予算をはじめとした制約のある中で、全ての条件を満たす理想の立地を探すことはとても難しいものです。自分たちにとって譲れない条件は何か、優先順位を整理していくことがポイントです。
また、これからのマンション選びで特に注意したい点は、現在だけでなく、30年後、40年後の将来を見据えることです。日本全体として人口は減少に転じる中で、街はどのように変わっていくのでしょうか。
人生は100年時代だと言われる中で、70代になった自分はどんな生活を送っているのでしょうか。子供がいる家庭も既に子は巣立ち孫がいるかもしれません、今とは別の仕事をしているかもしれませんし、住み替えを考えているかもわかりません。
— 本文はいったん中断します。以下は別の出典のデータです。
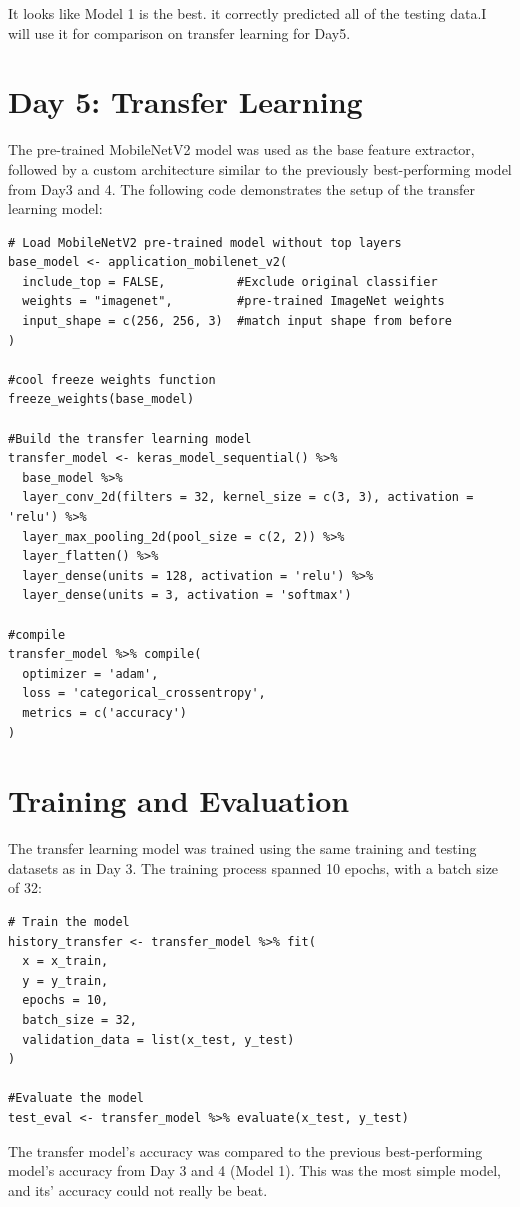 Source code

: \documentclass{article}
\begin{document}
It looks like Model 1 is the best. it correctly predicted all of the testing data.I will use it for comparison on transfer learning for Day5. 

\section{Day 5: Transfer Learning}
The pre-trained MobileNetV2 model was used as the base feature extractor, followed by a custom architecture similar to the previously best-performing model from Day3 and 4. The following code demonstrates the setup of the transfer learning model:

\begin{verbatim}
# Load MobileNetV2 pre-trained model without top layers
base_model <- application_mobilenet_v2(
  include_top = FALSE,          #Exclude original classifier
  weights = "imagenet",         #pre-trained ImageNet weights
  input_shape = c(256, 256, 3)  #match input shape from before
)

#cool freeze weights function
freeze_weights(base_model)

#Build the transfer learning model
transfer_model <- keras_model_sequential() %>%
  base_model %>%
  layer_conv_2d(filters = 32, kernel_size = c(3, 3), activation = 'relu') %>%
  layer_max_pooling_2d(pool_size = c(2, 2)) %>%
  layer_flatten() %>%
  layer_dense(units = 128, activation = 'relu') %>%
  layer_dense(units = 3, activation = 'softmax')

#compile
transfer_model %>% compile(
  optimizer = 'adam',
  loss = 'categorical_crossentropy',
  metrics = c('accuracy')
)
\end{verbatim}

\section{Training and Evaluation}
The transfer learning model was trained using the same training and testing datasets as in Day 3. The training process spanned 10 epochs, with a batch size of 32:

\begin{verbatim}
# Train the model
history_transfer <- transfer_model %>% fit(
  x = x_train,
  y = y_train,
  epochs = 10,
  batch_size = 32,
  validation_data = list(x_test, y_test)
)

#Evaluate the model
test_eval <- transfer_model %>% evaluate(x_test, y_test)
\end{verbatim}

The transfer model's accuracy was compared to the previous best-performing model's accuracy from Day 3 and 4 (Model 1). This was the most simple model, and its' accuracy could not really be beat. 
\end{document}
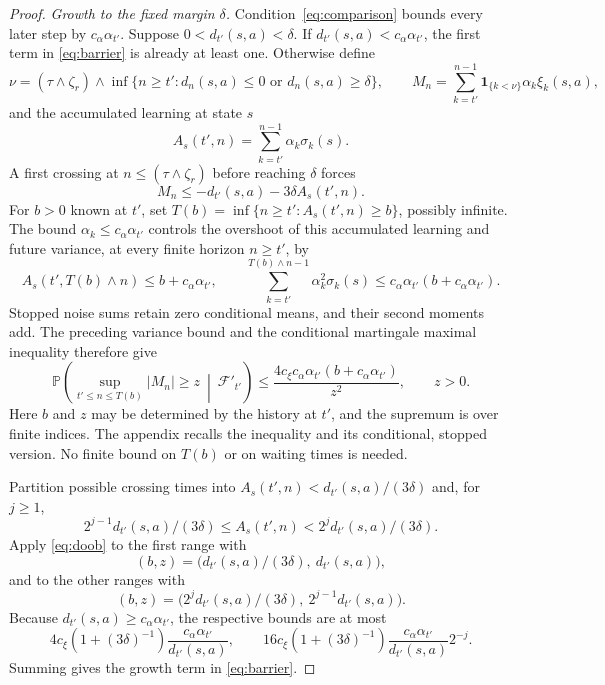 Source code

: \begin{proof}
\emph{Growth to the fixed margin $\delta$.} Condition~\eqref{eq:comparison} bounds every later step by $c_\alpha\alpha_{t'}$. Suppose $0<d_{t'}(s,a)<\delta$. If $d_{t'}(s,a)<c_\alpha\alpha_{t'}$, the first term in \eqref{eq:barrier} is already
at least one. Otherwise define
\[
\nu=(\tau\wedge\zeta_r)\wedge\inf\{n\ge t':d_n(s,a)\le0\text{ or }d_n(s,a)\ge\delta\},\qquad
M_n=\sum_{k=t'}^{n-1}\mathbf1_{\{k<\nu\}}\alpha_k\xi_k(s,a),
\]
and the accumulated learning at state $s$
\begin{equation}\label{eq:clock}
A_s(t',n)=\sum_{k=t'}^{n-1}\alpha_k\sigma_k(s).
\end{equation}
A first crossing at $n\le(\tau\wedge\zeta_r)$ before reaching $\delta$ forces
\begin{equation}\label{eq:crossing}
M_n\le-d_{t'}(s,a)-3\delta A_s(t',n).
\end{equation}
For $b>0$ known at $t'$, set $T(b)=\inf\{n\ge t':A_s(t',n)\ge b\}$, possibly infinite. The bound $\alpha_k\le c_\alpha\alpha_{t'}$ controls the overshoot of this accumulated learning and future variance, at every finite horizon $n\ge t'$, by
\[
A_s(t',T(b)\wedge n)\le b+c_\alpha\alpha_{t'},\qquad
\sum_{k=t'}^{T(b)\wedge n-1}\alpha_k^2\sigma_k(s)\le c_\alpha\alpha_{t'}(b+c_\alpha\alpha_{t'}).
\]
Stopped noise sums retain zero conditional means, and their second moments add. The preceding variance bound and the conditional martingale maximal inequality therefore give
\begin{equation}\label{eq:doob}
\mathbb P\!\left(\sup_{t'\le n\le T(b)}|M_n|\ge z\ \middle|\ \mathcal F'_{t'}\right)
\le\frac{4c_\xi c_\alpha\alpha_{t'}(b+c_\alpha\alpha_{t'})}{z^2},\qquad z>0.
\end{equation}
Here $b$ and $z$ may be determined by the history at $t'$, and the supremum is over finite indices. The appendix recalls the inequality and its conditional, stopped version. No finite bound on $T(b)$ or on waiting times is needed.

Partition possible crossing times into $A_s(t',n)<d_{t'}(s,a)/(3\delta)$ and, for $j\ge1$,
\[
2^{j-1}d_{t'}(s,a)/(3\delta)\le A_s(t',n)<2^jd_{t'}(s,a)/(3\delta).
\]
Apply \eqref{eq:doob} to the first range with
\[
(b,z)=\big(d_{t'}(s,a)/(3\delta),\ d_{t'}(s,a)\big),
\]
and to the other ranges with
\[
(b,z)=\big(2^jd_{t'}(s,a)/(3\delta),\ 2^{j-1}d_{t'}(s,a)\big).
\]
Because $d_{t'}(s,a)\ge c_\alpha\alpha_{t'}$, the respective bounds are at most
\[
4c_\xi(1+(3\delta)^{-1})\frac{c_\alpha\alpha_{t'}}{d_{t'}(s,a)},\qquad
16c_\xi(1+(3\delta)^{-1})\frac{c_\alpha\alpha_{t'}}{d_{t'}(s,a)}2^{-j}.
\]
Summing gives the growth term in \eqref{eq:barrier}.


\end{proof}
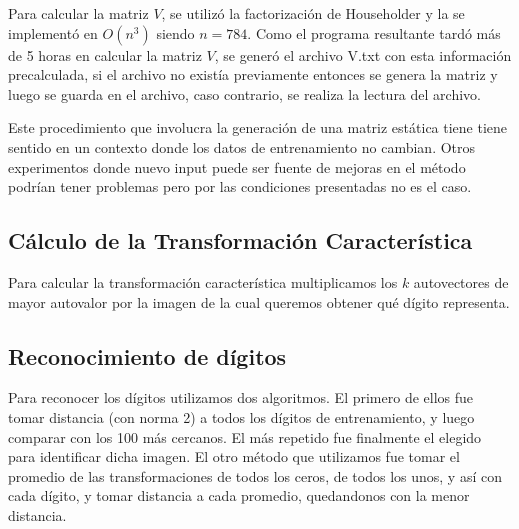 Para calcular la matriz $V$, se utiliz\'o la factorizaci\'on de Householder y la se implement\'o en $O(n^3)$ 
siendo $n = 784$. Como el programa resultante tard\'o m\'as de 5 horas en calcular la matriz $V$, se gener\'o 
el archivo V.txt con esta informaci\'on precalculada, si el archivo no exist\'ia previamente entonces se 
genera la matriz y luego se guarda en el archivo, caso contrario, se realiza la lectura del archivo.

Este procedimiento que involucra la generaci\'on de una matriz est\'atica tiene tiene sentido en un contexto
donde los datos de entrenamiento no cambian. Otros experimentos donde nuevo input puede ser fuente de mejoras
en el m\'etodo podr\'ian tener problemas pero por las condiciones presentadas no es el caso.

\subsection{C\'alculo de la Transformaci\'on Caracter\'istica}
Para calcular la transformaci\'on caracter\'istica multiplicamos los $k$ autovectores de mayor autovalor por
la imagen de la cual queremos obtener qu\'e d\'igito representa.



\subsection{Reconocimiento de d\'igitos}
Para reconocer los d\'igitos utilizamos dos algoritmos. El primero de ellos fue tomar distancia (con norma 2) a
todos los d\'igitos de entrenamiento, y luego comparar con los 100 m\'as cercanos. El m\'as repetido fue finalmente
el elegido para identificar dicha imagen. El otro m\'etodo que utilizamos fue tomar el promedio de las transformaciones
de todos los ceros, de todos los unos, y as\'i con cada d\'igito, y tomar distancia a cada promedio, quedandonos con la
menor distancia.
街の変化、家族構成やライフスタイルの変化も視野に入れて、立地を考えることも大切です。
災害リスク
マンションの高層階に住まうから、地震や洪水などの災害があっても大丈夫という訳にはいきません。多くのマンションでは、1階にエントランスや共用設備がありますから、浸水してしまえば復旧には多額の費用がかかります。
機械式駐車場の車が出せない、インフラが分断されてしまう場合も考えられますから、あらかじめどんな災害リスクがあるのか確認しておくことが重要です。
各自治体から公開されているハザードマップや防災情報から、津波や液状化の危険性があるのか、河川が氾濫した場合の被害の範囲や浸水した場合の水深などを確認することができます。
古地図から、過去の土地利用形態をチェックすることで、埋め立て地や池、沼、田などであった場所なのかわかります。ハザードマップも古地図も誰でもインターネットで簡単に調べることができますので、購入予定の場所については、あらかじめ確認しておきましょう。
参考: 国土交通省 ハザードマップポータルサイト
歴史的農業環境閲覧システム(昔と現在の土地利用状況が閲覧できる/関東地方のみ)
耐震基準を確認しよう
新耐震基準か、旧耐震基準か
地震大国の日本では、大きな地震が起こる度に建築基準法を改正してきました。耐震性について大きな改定があった1980年6月以前に建築された建物を旧耐震基準、改正後に建築された建物を新耐震基準と呼びます。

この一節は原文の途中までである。